How do you know a master is clipping...

Well for example I often read "I achieved -9 dbRMS without clipping". And I realize while I listen to test sounds I do, that if I put a strong limiter, it clips a little. Or maybe with the trick to limit to -0.3 or -0.1 dBFS it permit extreme stupid brickwalling with no clipping, technically speaking ?
 
But on the other hand, I know there were tons of albums I couldn't hear clipping on until I got my Tannoys, so I wouldn't wanna trust that too much!
 
fuckin' a, just export the track, load it back into the DAW, and look at the waveform. if it's shaped like the arizona skyline, it's probably clipped.
 
"I achieved -9 dbRMS without clipping"

I think Joey Sturgis started a thread titled "I achieved -7 dbRMS without clipping" where he was referring to not using a clipper like G-Clip in the mastering chain. That's probably what most people from this board mean when they say they achieved a certain level without clipping. Beyond that, using your ears is your best bet. You'll hear it when it happens.
 
I think Joey Sturgis started a thread titled "I achieved -7 dbRMS without clipping" where he was referring to not using a clipper like G-Clip in the mastering chain. That's probably what most people from this board mean when they say they achieved a certain level without clipping. Beyond that, using your ears is your best bet. You'll hear it when it happens.

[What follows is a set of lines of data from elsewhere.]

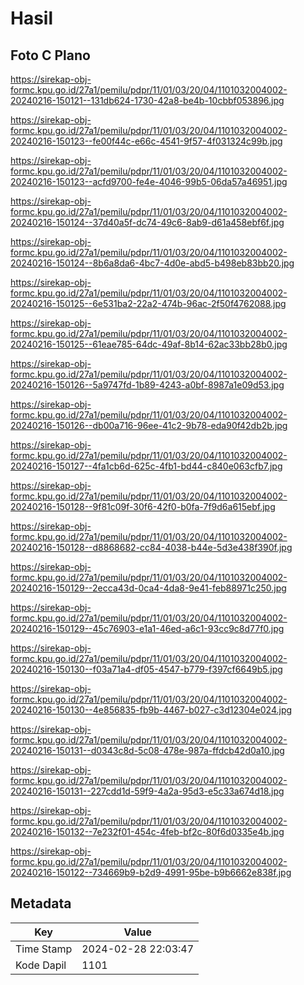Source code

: # Hasil

## Foto C Plano

https://sirekap-obj-formc.kpu.go.id/27a1/pemilu/pdpr/11/01/03/20/04/1101032004002-20240216-150121--131db624-1730-42a8-be4b-10cbbf053896.jpg

https://sirekap-obj-formc.kpu.go.id/27a1/pemilu/pdpr/11/01/03/20/04/1101032004002-20240216-150123--fe00f44c-e66c-4541-9f57-4f031324c99b.jpg

https://sirekap-obj-formc.kpu.go.id/27a1/pemilu/pdpr/11/01/03/20/04/1101032004002-20240216-150123--acfd9700-fe4e-4046-99b5-06da57a46951.jpg

https://sirekap-obj-formc.kpu.go.id/27a1/pemilu/pdpr/11/01/03/20/04/1101032004002-20240216-150124--37d40a5f-dc74-49c6-8ab9-d61a458ebf6f.jpg

https://sirekap-obj-formc.kpu.go.id/27a1/pemilu/pdpr/11/01/03/20/04/1101032004002-20240216-150124--8b6a8da6-4bc7-4d0e-abd5-b498eb83bb20.jpg

https://sirekap-obj-formc.kpu.go.id/27a1/pemilu/pdpr/11/01/03/20/04/1101032004002-20240216-150125--6e531ba2-22a2-474b-96ac-2f50f4762088.jpg

https://sirekap-obj-formc.kpu.go.id/27a1/pemilu/pdpr/11/01/03/20/04/1101032004002-20240216-150125--61eae785-64dc-49af-8b14-62ac33bb28b0.jpg

https://sirekap-obj-formc.kpu.go.id/27a1/pemilu/pdpr/11/01/03/20/04/1101032004002-20240216-150126--5a9747fd-1b89-4243-a0bf-8987a1e09d53.jpg

https://sirekap-obj-formc.kpu.go.id/27a1/pemilu/pdpr/11/01/03/20/04/1101032004002-20240216-150126--db00a716-96ee-41c2-9b78-eda90f42db2b.jpg

https://sirekap-obj-formc.kpu.go.id/27a1/pemilu/pdpr/11/01/03/20/04/1101032004002-20240216-150127--4fa1cb6d-625c-4fb1-bd44-c840e063cfb7.jpg

https://sirekap-obj-formc.kpu.go.id/27a1/pemilu/pdpr/11/01/03/20/04/1101032004002-20240216-150128--9f81c09f-30f6-42f0-b0fa-7f9d6a615ebf.jpg

https://sirekap-obj-formc.kpu.go.id/27a1/pemilu/pdpr/11/01/03/20/04/1101032004002-20240216-150128--d8868682-cc84-4038-b44e-5d3e438f390f.jpg

https://sirekap-obj-formc.kpu.go.id/27a1/pemilu/pdpr/11/01/03/20/04/1101032004002-20240216-150129--2ecca43d-0ca4-4da8-9e41-feb88971c250.jpg

https://sirekap-obj-formc.kpu.go.id/27a1/pemilu/pdpr/11/01/03/20/04/1101032004002-20240216-150129--45c76903-e1a1-46ed-a6c1-93cc9c8d77f0.jpg

https://sirekap-obj-formc.kpu.go.id/27a1/pemilu/pdpr/11/01/03/20/04/1101032004002-20240216-150130--f03a71a4-df05-4547-b779-f397cf6649b5.jpg

https://sirekap-obj-formc.kpu.go.id/27a1/pemilu/pdpr/11/01/03/20/04/1101032004002-20240216-150130--4e856835-fb9b-4467-b027-c3d12304e024.jpg

https://sirekap-obj-formc.kpu.go.id/27a1/pemilu/pdpr/11/01/03/20/04/1101032004002-20240216-150131--d0343c8d-5c08-478e-987a-ffdcb42d0a10.jpg

https://sirekap-obj-formc.kpu.go.id/27a1/pemilu/pdpr/11/01/03/20/04/1101032004002-20240216-150131--227cdd1d-59f9-4a2a-95d3-e5c33a674d18.jpg

https://sirekap-obj-formc.kpu.go.id/27a1/pemilu/pdpr/11/01/03/20/04/1101032004002-20240216-150132--7e232f01-454c-4feb-bf2c-80f6d0335e4b.jpg

https://sirekap-obj-formc.kpu.go.id/27a1/pemilu/pdpr/11/01/03/20/04/1101032004002-20240216-150122--734669b9-b2d9-4991-95be-b9b6662e838f.jpg


## Metadata

| Key        | Value               |
| ---------- | ------------------- |
| Time Stamp | 2024-02-28 22:03:47 |
| Kode Dapil | 1101                |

i was under the impression that it meant more "i achieved -7 db RMS without the clip indicator lighting up on the master buss"

aka the mix got compressed/limited/g-clipped to death, but didn't peak over 0dbfs
 
i was under the impression that it meant more "i achieved -7 db RMS without the clip indicator lighting up on the master buss"

aka the mix got compressed/limited/g-clipped to death, but didn't peak over 0dbfs

This

Also, doesn't seem particularly hard tbh. Whether it sounss any good is an entirely different matter.
 
Ozone is a clipper.............
Basically achieving something hotter than -10db RMS and still make it sound musical and as true to the mix as possible will ALWAYS mean some kind of clipping is involved. Having said that, any album hotter than -10, which is to say most of them, will have some kind of clipping going on, so you don't need to look for it really. :)
 
Can you explain me exactly the basics of a clipper in comparison to a limiter and how to use it ? For example I don't see the interest of the clipping knob on GClip ? Don't get it.
 
It's pretty basic - a limiter detects when a signal goes above a certain threshold (which you set) and then brutally yanks it back to be beneath that (hence the term "brickwalling", cuz it's as if the spikes are hitting a brick wall), whereas a clipper just cuts the tops off of those spikes, which can be bad on things like guitars, vocals, etc., but very very very good on anything with super sharp transients where we barely notice anyway (especially snares). So the philosophy is: since snares usually create sound spikes higher than any other instrument in a mix, they strain the limiter because it has to work to bring them back down, but since it's only working on the master bus, the rest of the mix suffers as well. However, if you clip the snare using something such as GClip, then it doesn't spike nearly as highly, and you can bring the volume up much louder with the limiter before it starts sounding horrendous because it's not working as hard to tame all those crazy snare spikes.